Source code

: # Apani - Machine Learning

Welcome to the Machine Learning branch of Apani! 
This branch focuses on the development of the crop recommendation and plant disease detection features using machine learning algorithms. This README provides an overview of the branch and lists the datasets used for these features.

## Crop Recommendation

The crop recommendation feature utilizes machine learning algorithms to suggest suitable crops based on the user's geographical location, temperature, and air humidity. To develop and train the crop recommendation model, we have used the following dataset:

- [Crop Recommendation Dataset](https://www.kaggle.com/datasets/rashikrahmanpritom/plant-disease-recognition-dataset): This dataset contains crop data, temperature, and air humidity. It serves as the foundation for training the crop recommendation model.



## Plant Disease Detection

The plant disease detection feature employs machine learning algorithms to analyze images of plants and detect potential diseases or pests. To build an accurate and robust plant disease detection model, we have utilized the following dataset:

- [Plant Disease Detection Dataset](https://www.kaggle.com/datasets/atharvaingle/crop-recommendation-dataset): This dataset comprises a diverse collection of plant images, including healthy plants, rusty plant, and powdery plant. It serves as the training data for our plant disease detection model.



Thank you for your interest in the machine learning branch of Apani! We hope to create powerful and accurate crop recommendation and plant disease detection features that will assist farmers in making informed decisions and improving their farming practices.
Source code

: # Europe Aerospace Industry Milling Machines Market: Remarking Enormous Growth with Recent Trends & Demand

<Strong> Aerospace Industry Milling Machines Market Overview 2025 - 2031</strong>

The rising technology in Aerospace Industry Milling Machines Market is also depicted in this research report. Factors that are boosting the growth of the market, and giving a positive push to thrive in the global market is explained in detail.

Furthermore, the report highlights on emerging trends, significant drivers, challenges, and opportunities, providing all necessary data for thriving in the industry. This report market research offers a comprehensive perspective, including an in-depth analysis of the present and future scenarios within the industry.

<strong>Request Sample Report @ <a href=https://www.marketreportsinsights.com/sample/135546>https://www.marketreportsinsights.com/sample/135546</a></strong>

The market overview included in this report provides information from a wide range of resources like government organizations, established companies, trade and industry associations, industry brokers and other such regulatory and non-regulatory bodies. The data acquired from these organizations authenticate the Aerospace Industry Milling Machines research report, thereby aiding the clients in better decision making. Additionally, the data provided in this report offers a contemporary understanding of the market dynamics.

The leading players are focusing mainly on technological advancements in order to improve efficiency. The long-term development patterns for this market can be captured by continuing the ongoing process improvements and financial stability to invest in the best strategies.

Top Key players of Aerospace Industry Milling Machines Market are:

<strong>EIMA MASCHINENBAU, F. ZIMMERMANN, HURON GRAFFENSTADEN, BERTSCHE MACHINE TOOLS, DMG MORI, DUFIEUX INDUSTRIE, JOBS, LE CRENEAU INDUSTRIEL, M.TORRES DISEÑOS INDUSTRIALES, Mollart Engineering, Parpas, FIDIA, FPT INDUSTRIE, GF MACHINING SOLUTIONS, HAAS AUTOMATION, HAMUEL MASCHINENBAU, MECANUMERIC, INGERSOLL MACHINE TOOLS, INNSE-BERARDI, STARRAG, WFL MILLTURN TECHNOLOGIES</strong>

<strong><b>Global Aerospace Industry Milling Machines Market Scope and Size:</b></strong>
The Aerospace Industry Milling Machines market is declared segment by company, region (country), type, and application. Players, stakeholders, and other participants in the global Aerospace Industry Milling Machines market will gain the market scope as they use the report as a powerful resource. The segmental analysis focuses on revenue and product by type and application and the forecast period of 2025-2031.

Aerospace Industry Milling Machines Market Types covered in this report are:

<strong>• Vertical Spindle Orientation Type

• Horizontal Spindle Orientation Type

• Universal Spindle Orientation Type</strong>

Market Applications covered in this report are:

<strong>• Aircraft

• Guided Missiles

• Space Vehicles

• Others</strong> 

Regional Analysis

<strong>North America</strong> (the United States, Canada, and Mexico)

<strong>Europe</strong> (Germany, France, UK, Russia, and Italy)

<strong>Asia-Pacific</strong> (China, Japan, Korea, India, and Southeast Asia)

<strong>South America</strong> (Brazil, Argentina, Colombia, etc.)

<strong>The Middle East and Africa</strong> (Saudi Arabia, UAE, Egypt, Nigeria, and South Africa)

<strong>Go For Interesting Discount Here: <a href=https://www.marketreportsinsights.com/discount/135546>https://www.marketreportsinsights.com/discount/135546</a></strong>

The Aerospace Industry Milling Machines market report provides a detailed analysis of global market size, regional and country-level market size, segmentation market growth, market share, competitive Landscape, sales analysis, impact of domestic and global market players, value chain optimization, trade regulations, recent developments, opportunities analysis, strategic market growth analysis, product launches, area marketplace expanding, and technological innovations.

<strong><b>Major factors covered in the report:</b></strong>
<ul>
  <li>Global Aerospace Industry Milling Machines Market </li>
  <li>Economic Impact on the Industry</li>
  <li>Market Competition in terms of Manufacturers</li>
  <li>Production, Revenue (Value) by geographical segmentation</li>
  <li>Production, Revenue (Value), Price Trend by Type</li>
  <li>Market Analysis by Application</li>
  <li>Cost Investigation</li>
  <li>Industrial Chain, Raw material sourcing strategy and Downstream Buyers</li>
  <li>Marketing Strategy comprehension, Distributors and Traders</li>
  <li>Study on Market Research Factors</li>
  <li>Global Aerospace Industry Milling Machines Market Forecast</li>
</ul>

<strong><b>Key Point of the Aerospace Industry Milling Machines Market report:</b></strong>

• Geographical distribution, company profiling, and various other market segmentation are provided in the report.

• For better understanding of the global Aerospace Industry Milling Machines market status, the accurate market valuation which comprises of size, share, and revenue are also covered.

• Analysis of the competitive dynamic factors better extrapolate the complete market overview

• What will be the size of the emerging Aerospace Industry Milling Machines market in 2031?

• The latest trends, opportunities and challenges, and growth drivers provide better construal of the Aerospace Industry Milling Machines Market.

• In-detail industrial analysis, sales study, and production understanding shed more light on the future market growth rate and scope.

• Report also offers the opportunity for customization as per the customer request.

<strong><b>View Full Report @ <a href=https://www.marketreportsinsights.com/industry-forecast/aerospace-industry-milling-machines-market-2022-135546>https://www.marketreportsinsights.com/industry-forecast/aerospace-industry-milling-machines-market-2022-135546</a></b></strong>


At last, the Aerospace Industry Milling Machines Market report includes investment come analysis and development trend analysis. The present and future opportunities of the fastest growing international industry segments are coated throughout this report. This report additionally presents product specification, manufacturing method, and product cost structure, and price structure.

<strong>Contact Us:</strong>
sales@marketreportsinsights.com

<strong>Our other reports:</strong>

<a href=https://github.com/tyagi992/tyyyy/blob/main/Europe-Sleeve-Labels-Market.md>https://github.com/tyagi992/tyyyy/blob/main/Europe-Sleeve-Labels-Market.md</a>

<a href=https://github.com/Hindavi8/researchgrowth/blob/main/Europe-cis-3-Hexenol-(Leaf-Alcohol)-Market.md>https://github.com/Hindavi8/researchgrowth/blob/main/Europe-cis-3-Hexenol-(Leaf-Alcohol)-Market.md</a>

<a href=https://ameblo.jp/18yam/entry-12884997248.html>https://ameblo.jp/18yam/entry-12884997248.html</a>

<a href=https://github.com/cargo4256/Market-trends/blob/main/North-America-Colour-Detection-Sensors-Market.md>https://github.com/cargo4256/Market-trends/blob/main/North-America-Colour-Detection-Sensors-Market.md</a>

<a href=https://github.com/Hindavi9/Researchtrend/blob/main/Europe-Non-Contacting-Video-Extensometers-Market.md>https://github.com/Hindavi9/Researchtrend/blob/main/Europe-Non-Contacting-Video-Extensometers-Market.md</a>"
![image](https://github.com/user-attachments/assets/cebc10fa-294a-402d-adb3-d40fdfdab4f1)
----------------------------------------
= Problem details =
In the listing above, find the line containing "<strong>Asia-Pacific</strong> (China, Japan, Korea, India, and" and the line containing "<li>Industrial Chain, Raw", then quote both, plus every line between them, exactly as written.

= Answer to the problem =
<strong>Asia-Pacific</strong> (China, Japan, Korea, India, and Southeast Asia)

<strong>South America</strong> (Brazil, Argentina, Colombia, etc.)

<strong>The Middle East and Africa</strong> (Saudi Arabia, UAE, Egypt, Nigeria, and South Africa)

<strong>Go For Interesting Discount Here: <a href=https://www.marketreportsinsights.com/discount/135546>https://www.marketreportsinsights.com/discount/135546</a></strong>

The Aerospace Industry Milling Machines market report provides a detailed analysis of global market size, regional and country-level market size, segmentation market growth, market share, competitive Landscape, sales analysis, impact of domestic and global market players, value chain optimization, trade regulations, recent developments, opportunities analysis, strategic market growth analysis, product launches, area marketplace expanding, and technological innovations.

<strong><b>Major factors covered in the report:</b></strong>
<ul>
  <li>Global Aerospace Industry Milling Machines Market </li>
  <li>Economic Impact on the Industry</li>
  <li>Market Competition in terms of Manufacturers</li>
  <li>Production, Revenue (Value) by geographical segmentation</li>
  <li>Production, Revenue (Value), Price Trend by Type</li>
  <li>Market Analysis by Application</li>
  <li>Cost Investigation</li>
  <li>Industrial Chain, Raw material sourcing strategy and Downstream Buyers</li>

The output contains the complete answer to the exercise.